Wind energy: Toshiba and GE create Japanese supply chain for offshore wind turbines

Toshiba aims to form a supply chain for offshore wind turbines in Japan, Nikkei has learned, with an eye toward creating a network of 100 suppliers with General Electric.

The partners will provide assistance ranging from developing components to production, soliciting smaller companies in such areas as Akita, in Japan’s northwest, that have conditions suited for offshore wind power.

Seeking to counter the exodus of domestic suppliers, Toshiba plans to rebuild the industrial base for wind turbines and tap demand for renewable energy.

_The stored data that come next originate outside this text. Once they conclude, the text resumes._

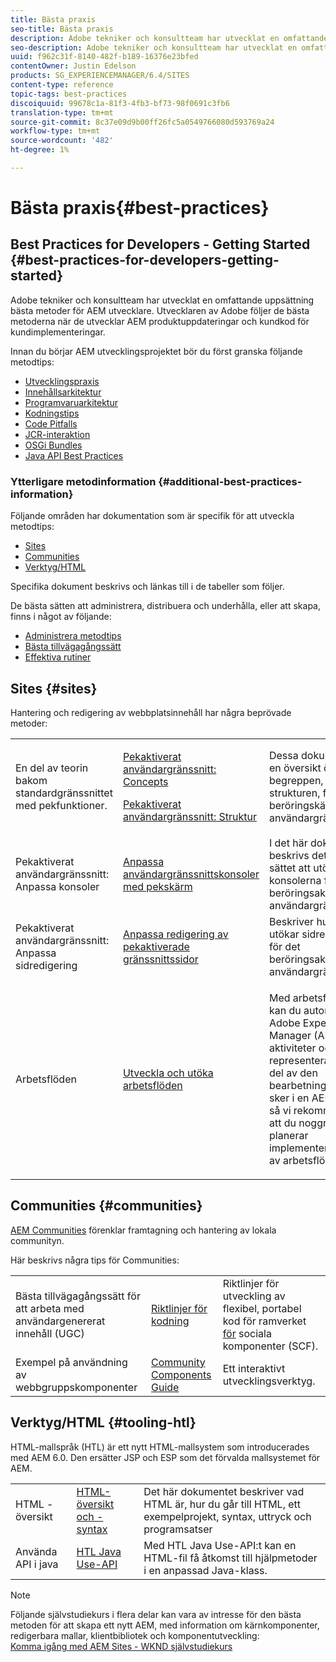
 ```yaml
---
title: Bästa praxis
seo-title: Bästa praxis
description: Adobe tekniker och konsultteam har utvecklat en omfattande uppsättning bästa metoder för AEM utvecklare
seo-description: Adobe tekniker och konsultteam har utvecklat en omfattande uppsättning bästa metoder för AEM utvecklare
uuid: f962c31f-8140-482f-b189-16376e23bfed
contentOwner: Justin Edelson
products: SG_EXPERIENCEMANAGER/6.4/SITES
content-type: reference
topic-tags: best-practices
discoiquuid: 99678c1a-81f3-4fb3-bf73-98f0691c3fb6
translation-type: tm+mt
source-git-commit: 8c37e09d9b00ff26fc5a0549766080d593769a24
workflow-type: tm+mt
source-wordcount: '482'
ht-degree: 1%

---
```



# Bästa praxis{#best-practices}

## Best Practices for Developers - Getting Started {#best-practices-for-developers-getting-started}

Adobe tekniker och konsultteam har utvecklat en omfattande uppsättning bästa metoder för AEM utvecklare. Utvecklaren av Adobe följer de bästa metoderna när de utvecklar AEM produktuppdateringar och kundkod för kundimplementeringar.

Innan du börjar AEM utvecklingsprojektet bör du först granska följande metodtips:

* [Utvecklingspraxis](/help/sites-developing/development-practices.md)
* [Innehållsarkitektur](/help/sites-developing/content-architecture.md)
* [Programvaruarkitektur](/help/sites-developing/software-architecture.md)
* [Kodningstips](/help/sites-developing/coding-tips.md)
* [Code Pitfalls](/help/sites-developing/code-pitfalls.md)
* [JCR-interaktion](/help/sites-developing/jcr-integration.md)
* [OSGi Bundles](/help/sites-developing/osgi-bundles.md)
* [Java API Best Practices](https://docs.adobe.com/content/help/en/experience-manager-learn/foundation/development/understand-java-api-best-practices.html)

### Ytterligare metodinformation {#additional-best-practices-information}

Följande områden har dokumentation som är specifik för att utveckla metodtips:

* [Sites](#sites)
* [Communities](/help/sites-developing/best-practices.md#communities)
* [Verktyg/HTML](/help/sites-developing/best-practices.md#tooling-htl)

Specifika dokument beskrivs och länkas till i de tabeller som följer.

De bästa sätten att administrera, distribuera och underhålla, eller att skapa, finns i något av följande:

* [Administrera metodtips](/help/sites-administering/administer-best-practices.md)
* [Bästa tillvägagångssätt](/help/sites-authoring/best-practices.md)
* [Effektiva rutiner](/help/sites-deploying/best-practices.md)

## Sites {#sites}

Hantering och redigering av webbplatsinnehåll har några beprövade metoder:

<table> 
 <tbody>
  <tr>
   <td>En del av teorin bakom standardgränssnittet med pekfunktioner.</td> 
   <td><p><a href="/help/sites-developing/touch-ui-concepts.md">Pekaktiverat användargränssnitt: Concepts</a></p> <p><a href="/help/sites-developing/touch-ui-structure.md">Pekaktiverat användargränssnitt: Struktur</a></p> </td> 
   <td>Dessa dokument ger en översikt över begreppen, och strukturen, för det beröringskänsliga användargränssnittet.</td> 
  </tr>
  <tr>
   <td>Pekaktiverat användargränssnitt: Anpassa konsoler </td> 
   <td><a href="/help/sites-developing/customizing-consoles-touch.md">Anpassa användargränssnittskonsoler med pekskärm</a></td> 
   <td>I det här dokumentet beskrivs det bästa sättet att utöka konsolerna för det beröringsaktiverade användargränssnittet.</td> 
  </tr>
  <tr>
   <td>Pekaktiverat användargränssnitt: Anpassa sidredigering</td> 
   <td><a href="/help/sites-developing/customizing-page-authoring-touch.md">Anpassa redigering av pekaktiverade gränssnittssidor</a></td> 
   <td>Beskriver hur du utökar sidredigering för det beröringsaktiverade användargränssnittet.</td> 
  </tr>
  <tr>
   <td>Arbetsflöden</td> 
   <td><a href="/help/sites-developing/workflows-best-practices.md">Utveckla och utöka arbetsflöden</a></td> 
   <td><p>Med arbetsflöden kan du automatisera Adobe Experience Manager (AEM)-aktiviteter och representera en stor del av den bearbetning som sker i en AEM miljö, så vi rekommenderar att du noggrant planerar implementeringarna av arbetsflöden.</p> </td> 
  </tr>
 </tbody>
</table>

## Communities {#communities}

[AEM Communities](/help/communities/overview.md) förenklar framtagning och hantering av lokala communityn.

Här beskrivs några tips för Communities:

|  |  |  |
|---|---|---|
| Bästa tillvägagångssätt för att arbeta med användargenererat innehåll (UGC) | [Riktlinjer för kodning](/help/communities/code-guide.md) | Riktlinjer för utveckling av flexibel, portabel kod för ramverket [för](/help/communities/scf.md) sociala komponenter (SCF). |
| Exempel på användning av webbgruppskomponenter | [Community Components Guide](/help/communities/components-guide.md) | Ett interaktivt utvecklingsverktyg. |

## Verktyg/HTML {#tooling-htl}

HTML-mallspråk (HTL) är ett nytt HTML-mallsystem som introducerades med AEM 6.0. Den ersätter JSP och ESP som det förvalda mallsystemet för AEM.

|  |  |  |
|---|---|---|
| HTML - översikt | [HTML-översikt och -syntax](https://helpx.adobe.com/experience-manager/htl/user-guide.html) | Det här dokumentet beskriver vad HTML är, hur du går till HTML, ett exempelprojekt, syntax, uttryck och programsatser |
| Använda API i java | [HTL Java Use-API](https://helpx.adobe.com/experience-manager/htl/using/use-api.html) | Med HTL Java Use-API:t kan en HTML-fil få åtkomst till hjälpmetoder i en anpassad Java-klass. |

>[!NOTE]
>
>Följande självstudiekurs i flera delar kan vara av intresse för den bästa metoden för att skapa ett nytt AEM, med information om kärnkomponenter, redigerbara mallar, klientbibliotek och komponentutveckling:\
>[Komma igång med AEM Sites - WKND självstudiekurs](https://helpx.adobe.com/experience-manager/kt/sites/using/getting-started-wknd-tutorial-develop.html)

The Japanese industrial conglomerate is targeting 2026 for domestic production of wind turbines. It plans to bring together a supply chain for nacelles, which house turbine components and the generator. The crucial equipment amplifies the rotation of the blades, helping the turbine generate power. Equivalent in size to a three-story building, they are made of several thousand parts.

Informational sessions will be held in areas that the government has designated for promoting wind power, including Akita and Niigata prefectures. Companies capable of supplying nacelle components will be selected, with procurement to start in fiscal 2025.

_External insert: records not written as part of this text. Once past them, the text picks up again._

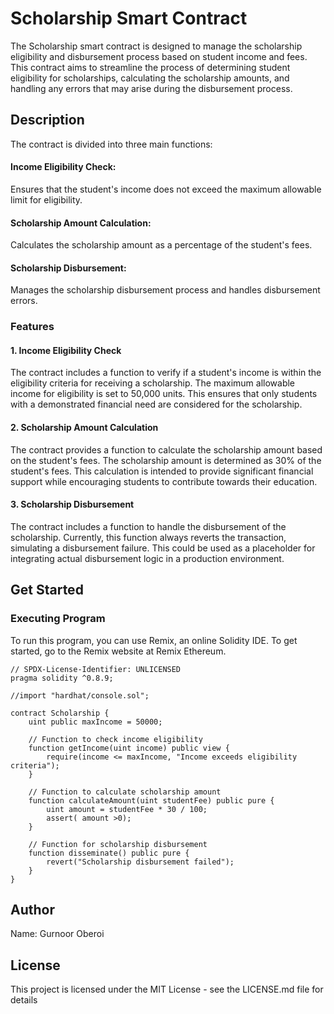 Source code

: # Scholarship Smart Contract

The Scholarship smart contract is designed to manage the scholarship eligibility and disbursement process based on student income and fees. This contract aims to streamline the process of determining student eligibility for scholarships, calculating the scholarship amounts, and handling any errors that may arise during the disbursement process.

## Description 
The contract is divided into three main functions:

#### Income Eligibility Check: 
Ensures that the student's income does not exceed the maximum allowable limit for eligibility.
#### Scholarship Amount Calculation: 
Calculates the scholarship amount as a percentage of the student's fees.
#### Scholarship Disbursement: 
Manages the scholarship disbursement process and handles disbursement errors.

### Features
#### 1. Income Eligibility Check
The contract includes a function to verify if a student's income is within the eligibility criteria for receiving a scholarship. The maximum allowable income for eligibility is set to 50,000 units. This ensures that only students with a demonstrated financial need are considered for the scholarship.

#### 2. Scholarship Amount Calculation
The contract provides a function to calculate the scholarship amount based on the student's fees. The scholarship amount is determined as 30% of the student's fees. This calculation is intended to provide significant financial support while encouraging students to contribute towards their education.

#### 3. Scholarship Disbursement
The contract includes a function to handle the disbursement of the scholarship. Currently, this function always reverts the transaction, simulating a disbursement failure. This could be used as a placeholder for integrating actual disbursement logic in a production environment.


## Get Started
### Executing Program 
To run this program, you can use Remix, an online Solidity IDE. To get started, go to the Remix website at Remix Ethereum.


``` Solidity
// SPDX-License-Identifier: UNLICENSED
pragma solidity ^0.8.9;

//import "hardhat/console.sol";

contract Scholarship {
    uint public maxIncome = 50000;

    // Function to check income eligibility
    function getIncome(uint income) public view {
        require(income <= maxIncome, "Income exceeds eligibility criteria");
    }

    // Function to calculate scholarship amount
    function calculateAmount(uint studentFee) public pure {
        uint amount = studentFee * 30 / 100;
        assert( amount >0); 
    }

    // Function for scholarship disbursement 
    function disseminate() public pure {
        revert("Scholarship disbursement failed");
    }
}

```

## Author
Name: Gurnoor Oberoi

## License
This project is licensed under the MIT License - see the LICENSE.md file for details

Toshiba envisions coordinating with about 100 smaller suppliers. The scope may be expanded if orders grow. By promoting domestic production, the goal is to bring the domestic procurement rate to 60% by value in 2040.

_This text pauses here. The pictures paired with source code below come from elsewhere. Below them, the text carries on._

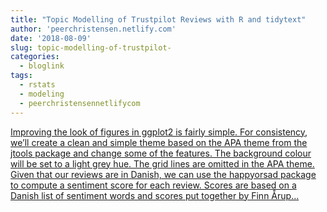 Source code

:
 ```yaml
---
title: "Topic Modelling of Trustpilot Reviews with R and tidytext"
author: 'peerchristensen.netlify.com'
date: '2018-08-09'
slug: topic-modelling-of-trustpilot-
categories:
  - bloglink
tags:
  - rstats
  - modeling
  - peerchristensennetlifycom
---
```


[Improving the look of figures in ggplot2 is fairly simple. For consistency, we’ll create a clean and simple theme based on the APA theme from the jtools package and change some of the features. The background colour will be set to a light grey hue. The grid lines are omitted in the APA theme. Given that our reviews are in Danish, we can use the happyorsad package to compute a sentiment score for each review. Scores are based on a Danish list of sentiment words and scores put together by Finn Årup...<click to read more>](https://peerchristensen.netlify.com/post/topic-modelling-of-trustpilot-reviews-with-r-and-tidytext/)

Support in such areas as helping suppliers with prototypes and maintaining quality control will be provided by Toshiba. Parts warehouses will be built near the offshore wind turbines so as to ensure proper handling of spare components and development of maintenance personnel. Wind turbines generally operate for 20 years, making repair and maintenance know-how crucial.

GE and Toshiba have a history of working on power systems. They partnered in sales of gas turbine power systems in 2011. Toshiba waded into the production of offshore wind turbines through a 2021 tie-up with GE.

Plans call for assembling nacelles at Toshiba’s Keihin facility in Yokohama. Annual assembly capacity is about 80 units.

Orders include wind turbines for a project in Akita prefecture due to start as early as 2028. Mishibishi Corp., as part of a consortium, placed a consolidated order with GE for large wind turbines. Toshiba aims to leverage its GE ties to expand sales.

The domestic market for offshore wind power has not developed as expected, with Mitsubishi Heavy Industries and Hitachi pulling out of wind turbine production.

The Japanese government hopes to have 30 to 45 gigawatts of offshore wind power installed by 2040. It also has set a goal of domestic operators accounting for 60% of the investment related to wind turbine production and related construction.